The very opposite of the commonplace contemporary entrepreneur driven by spreadsheets and business plans, he stands out as the archetypal artist and artisan, who believed in his destiny and made it happen through sheer force of purpose.
In the case of Pierre Corthay, even that is rather an understatement.As might be expected, Corthay’s story is a handmade tale of great encounters. In 1990, with barely a penny in his pocket, he decided to buy the workshop of the Parisian bootmaker Henri Richomme, in rue Volney. He was then just beginning to make ends meet as head of the Berluti workshop, after six years of unpaid « Tour de France » apprenticeship and eighteen months as a worker at John Lobb, and didn’t have the wherewithal to acquire the workshop of Monsieur Richomme, who wanted to find someone young to take over on his retirement.

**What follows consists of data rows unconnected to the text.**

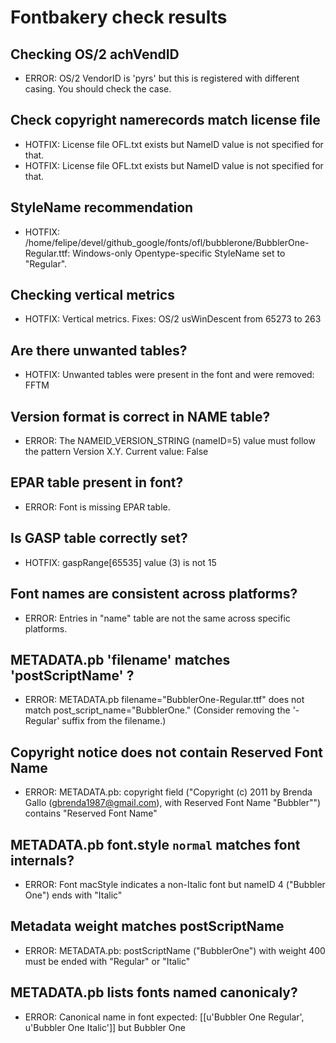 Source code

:# Fontbakery check results
## Checking OS/2 achVendID
* ERROR: OS/2 VendorID is 'pyrs' but this is registered with different casing. You should check the case.

## Check copyright namerecords match license file
* HOTFIX: License file OFL.txt exists but NameID value is not specified for that.
* HOTFIX: License file OFL.txt exists but NameID value is not specified for that.

## StyleName recommendation
* HOTFIX: /home/felipe/devel/github_google/fonts/ofl/bubblerone/BubblerOne-Regular.ttf: Windows-only Opentype-specific StyleName set to "Regular".

## Checking vertical metrics
* HOTFIX: Vertical metrics. Fixes: OS/2 usWinDescent from 65273 to 263

## Are there unwanted tables?
* HOTFIX: Unwanted tables were present in the font and were removed: FFTM

## Version format is correct in NAME table?
* ERROR: The NAMEID_VERSION_STRING (nameID=5) value must follow the pattern Version X.Y. Current value: False

## EPAR table present in font?
* ERROR: Font is missing EPAR table.

## Is GASP table correctly set?
* HOTFIX: gaspRange[65535] value (3) is not 15

## Font names are consistent across platforms?
* ERROR: Entries in "name" table are not the same across specific platforms.

## METADATA.pb 'filename' matches 'postScriptName' ?
* ERROR: METADATA.pb filename="BubblerOne-Regular.ttf" does not match post_script_name="BubblerOne." (Consider removing the '-Regular' suffix from the filename.)

## Copyright notice does not contain Reserved Font Name
* ERROR: METADATA.pb: copyright field ("Copyright (c) 2011 by Brenda Gallo (gbrenda1987@gmail.com), with Reserved Font Name "Bubbler"") contains "Reserved Font Name"

## METADATA.pb font.style `normal` matches font internals?
* ERROR: Font macStyle indicates a non-Italic font but nameID 4 ("Bubbler One") ends with "Italic"

## Metadata weight matches postScriptName
* ERROR: METADATA.pb: postScriptName ("BubblerOne") with weight 400 must be ended with "Regular" or "Italic"

## METADATA.pb lists fonts named canonicaly?
* ERROR: Canonical name in font expected: [[u'Bubbler One Regular', u'Bubbler One Italic']] but Bubbler One

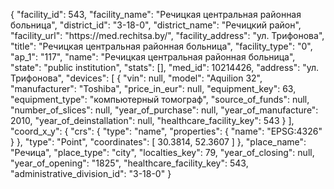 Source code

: {
    "facility_id": 543,
    "facility_name": "Речицкая центральная районная больница",
    "district_id": "3-18-0",
    "district_name": "Речицкий район",
    "facility_url": "https:\/\/med.rechitsa.by\/",
    "facility_address": "ул. Трифонова",
    "title": "Речицкая центральная районная больница",
    "facility_type": "0",
    "ap_1": "117",
    "name": "Речицкая центральная районная больница",
    "state": "public institution",
    "stats": [],
    "med_id": 10214426,
    "address": "ул. Трифонова",
    "devices": [
        {
            "vin": null,
            "model": "Aquilion 32",
            "manufacturer": "Toshiba",
            "price_in_eur": null,
            "equipment_key": 63,
            "equipment_type": "компьютерный томограф",
            "source_of_funds": null,
            "number_of_slices": null,
            "year_of_purchase": null,
            "year_of_manufacture": 2010,
            "year_of_deinstallation": null,
            "healthcare_facility_key": 543
        }
    ],
    "coord_x_y": {
        "crs": {
            "type": "name",
            "properties": {
                "name": "EPSG:4326"
            }
        },
        "type": "Point",
        "coordinates": [
            30.3814,
            52.3607
        ]
    },
    "place_name": "Речица",
    "place_type": "city",
    "localties_key": 79,
    "year_of_closing": null,
    "year_of_opening": "1825",
    "healthcare_facility_key": 543,
    "administrative_division_id": "3-18-0"
} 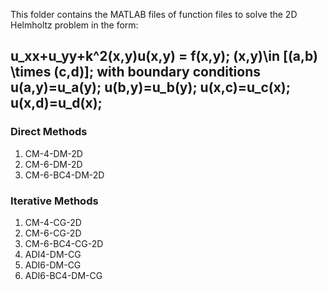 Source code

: This folder contains the MATLAB files of function files to solve the 2D Helmholtz problem in the form:
## u_xx+u_yy+k^2(x,y)u(x,y) = f(x,y); (x,y)\in [(a,b) \times (c,d)]; with boundary conditions u(a,y)=u_a(y); u(b,y)=u_b(y); u(x,c)=u_c(x);  u(x,d)=u_d(x);
### Direct Methods
1. CM-4-DM-2D 
2. CM-6-DM-2D
3. CM-6-BC4-DM-2D
### Iterative Methods
1. CM-4-CG-2D
2. CM-6-CG-2D
3. CM-6-BC4-CG-2D
4. ADI4-DM-CG
5. ADI6-DM-CG
6. ADI6-BC4-DM-CG
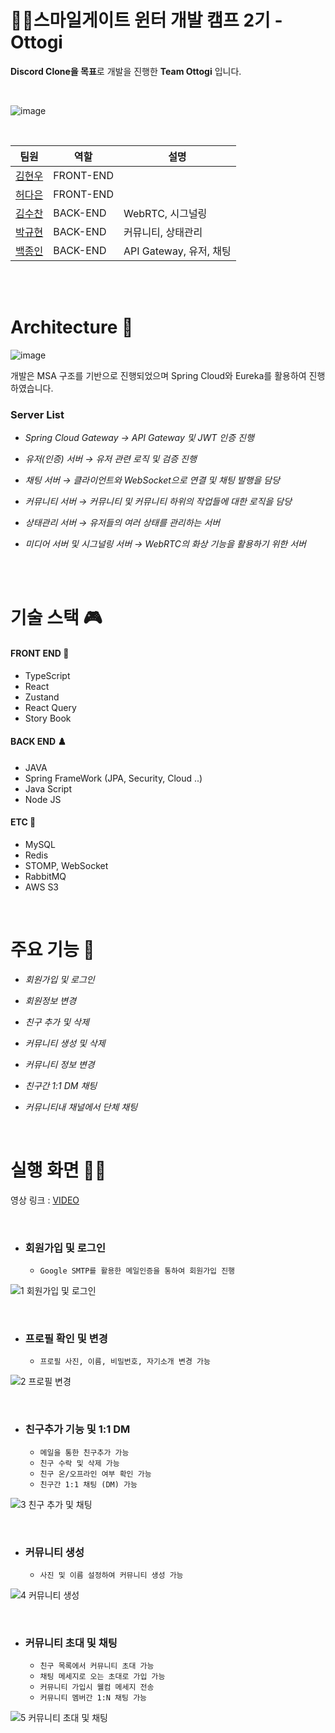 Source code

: # 👩‍💻스마일게이트 윈터 개발 캠프 2기 - Ottogi

<b>Discord Clone을 목표</b>로 개발을 진행한 <b>Team Ottogi</b> 입니다.

<br>

![image](https://user-images.githubusercontent.com/75191916/221622160-dd51b988-17dc-4e1c-af34-ef86743be97f.png)

<br>

| 팀원                                    | 역할      | 설명                    |
| --------------------------------------- | --------- | ----------------------- |
| [김현우](https://github.com/krokerdile) | FRONT-END |                         |
| [허다은](https://github.com/nno3onn)    | FRONT-END |                         |
| [김수찬](https://github.com/Kimsc9976)  | BACK-END  | WebRTC, 시그널링        |
| [박규현](https://github.com/freemoon99) | BACK-END  | 커뮤니티, 상태관리      |
| [백종인](https://github.com/whipbaek)   | BACK-END  | API Gateway, 유저, 채팅 |

<br><br>

# Architecture 🚧

![image](https://user-images.githubusercontent.com/75191916/221621967-5e8d7265-d89f-491a-be7f-512fb817cae0.png)

개발은 MSA 구조를 기반으로 진행되었으며 Spring Cloud와 Eureka를 활용하여 진행하였습니다.

### Server List

- <i>Spring Cloud Gateway → API Gateway 및 JWT 인증 진행</i>

- <i>유저(인증) 서버 → 유저 관련 로직 및 검증 진행</i>

- <i>채팅 서버 → 클라이언트와 WebSocket으로 연결 및 채팅 발행을 담당</i>

- <i>커뮤니티 서버 → 커뮤니티 및 커뮤니티 하위의 작업들에 대한 로직을 담당</i>

- <i>상태관리 서버 → 유저들의 여러 상태를 관리하는 서버</i>

- <i>미디어 서버 및 시그널링 서버 → WebRTC의 화상 기능을 활용하기 위한 서버</i>

<br><br>

# 기술 스택 🎮

#### FRONT END 🔮

- TypeScript
- React
- Zustand
- React Query
- Story Book

#### BACK END ♟️

- JAVA
- Spring FrameWork (JPA, Security, Cloud ..)
- Java Script
- Node JS

#### ETC 💽

- MySQL
- Redis
- STOMP, WebSocket
- RabbitMQ
- AWS S3

<bR>

# 주요 기능 🚀

- <i>회원가입 및 로그인</i>

- <i>회원정보 변경</i>

- <i>친구 추가 및 삭제</i>

- <i>커뮤니티 생성 및 삭제</i>

- <i>커뮤니티 정보 변경</i>

- <i>친구간 1:1 DM 채팅</i>

- <i>커뮤니티내 채널에서 단체 채팅</i>

<br>

# 실행 화면 👨‍💻

영상 링크 : [VIDEO](https://github.com/sgdevcamp2022/ottogi/tree/main/video)

<br>

- ### 회원가입 및 로그인
  - `Google SMTP를 활용한 메일인증을 통하여 회원가입 진행`

![1  회원가입 및 로그인](https://github.com/sgdevcamp2022/ottogi/assets/75191916/71ebb161-cb55-477b-afac-7b81522ad369)


<br>

- ### 프로필 확인 및 변경
  - `프로필 사진, 이름, 비밀번호, 자기소개 변경 가능`

![2  프로필 변경](https://github.com/sgdevcamp2022/ottogi/assets/75191916/b9ee8df3-2f7f-43fd-8a12-d55ef9ab29f3)


<br>

- ### 친구추가 기능 및 1:1 DM
  - `메일을 통한 친구추가 가능`
  - `친구 수락 및 삭제 가능`
  - `친구 온/오프라인 여부 확인 가능`
  - `친구간 1:1 채팅 (DM) 가능`
    
![3  친구 추가 및 채팅](https://github.com/sgdevcamp2022/ottogi/assets/75191916/ec5cb05f-c21b-4d7f-9e46-aa0cddc39bf4)


<br>

- ### 커뮤니티 생성
  - `사진 및 이름 설정하여 커뮤니티 생성 가능`

![4  커뮤니티 생성](https://github.com/sgdevcamp2022/ottogi/assets/75191916/2c76f2fb-a2e7-446c-9552-95b84685b296)


  <br>


- ### 커뮤니티 초대 및 채팅
  - `친구 목록에서 커뮤니티 초대 가능`
  - `채팅 메세지로 오는 초대로 가입 가능`
  - `커뮤니티 가입시 웰컴 메세지 전송`
  - `커뮤니티 멤버간 1:N 채팅 가능`

![5  커뮤니티 초대 및 채팅](https://github.com/sgdevcamp2022/ottogi/assets/75191916/57c2614b-fb6a-4b7c-8375-1bca82d8d77f)


<br>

That sort of practical detail was not going to stop Corthay, however, and he worked out an old-school deal with the ageing bootmaker, who agreed to be paid in instalments. Corthay thus bought the workshop, paying each instalment as the customers slowly trickled in, earning his independence shoe by shoe.

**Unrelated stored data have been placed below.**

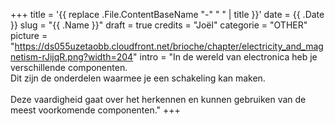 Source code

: +++
title = '{{ replace .File.ContentBaseName "-" " " | title }}'
date = {{ .Date }}
slug = "{{ .Name }}"
draft = true
credits = "Joël"
categorie = "OTHER"
picture = "https://ds055uzetaobb.cloudfront.net/brioche/chapter/electricity_and_magnetism-rJijqR.png?width=204"
intro = "In de wereld van electronica heb je verschillende componenten.<br>
        Dit zijn de onderdelen waarmee je een schakeling kan maken.<br>
        <br>
        Deze vaardigheid gaat over het herkennen en kunnen gebruiken van de meest voorkomende componenten."
+++
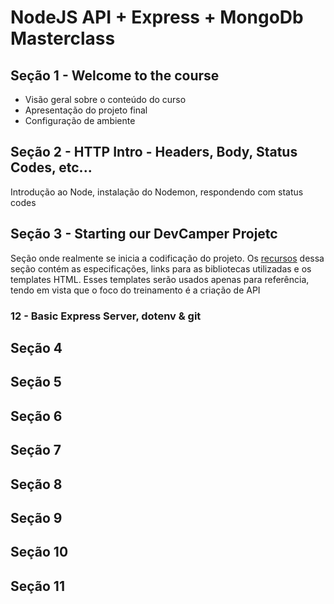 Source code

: # NodeJS API + Express + MongoDb Masterclass

## Seção 1 - Welcome to the course

- Visão geral sobre o conteúdo do curso
- Apresentação do projeto final
- Configuração de ambiente

## Seção 2 - HTTP Intro - Headers, Body, Status Codes, etc...

Introdução ao Node, instalação do Nodemon, respondendo com status codes

## Seção 3 - Starting our DevCamper Projetc

Seção onde realmente se inicia a codificação do projeto.
Os [recursos](devcamper_project_resourcer) dessa seção contém as especificações, links para as bibliotecas utilizadas e os templates HTML. Esses templates serão usados apenas para referência, tendo em vista que o foco do treinamento é a criação de API

### 12 - Basic Express Server, dotenv & git

## Seção 4

## Seção 5

## Seção 6

## Seção 7

## Seção 8

## Seção 9

## Seção 10

## Seção 11
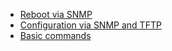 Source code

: * [Reboot via SNMP](Reboot_via_SNMP.md)
* [Configuration via SNMP and TFTP](Configuration_via_SNMP_and_TFTP.md)
* [Basic commands](Basic_commands.md)
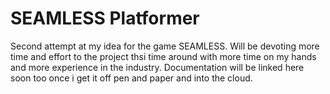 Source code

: # SEAMLESS Platformer
 Second attempt at my idea for the game SEAMLESS. Will be devoting more time and effort to the project thsi time around with more time on my hands and more experience in the industry. Documentation will be linked here soon too once i get it off pen and paper and into the cloud.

For Corthay, the first two years were tough.He had yet to make a name for himself, and the market for bespoke shoes was far from thriving. Customers who knew about such a refined product were few and far between, even near place Vendôme. According to Corthay, he made only ‘one and a half pairs of shoes per month’, hardly enough to pay his instalments and expenses. It was impossible to pay himself a salary, let alone employ anyone else.And yet Corthay’s life took a radical turn thanks to Stéphane, the paradoxically famous owner of a little underground second-hand clothing boutique in the Batignolles area of Paris, a word-of-mouth address among conoisseurs for thirty years. In this rare place one can find wonderful vintage treats, such as bespoke Savile Row suits or clothes from the best Parisian houses, including Cifonelli, Camps de Luca, Smalto and Charvet.
One day in 1992 none other than the great Suzy Menkes, then fashion editor for the International Herald Tribune, pushed that secret yet illustrious door in search of a Parisian bootmaker for an article she was writing. Stéphane told her that she absolutely must go and see a young bootmaker who had just set up shop and who promised great things: Pierre Corthay.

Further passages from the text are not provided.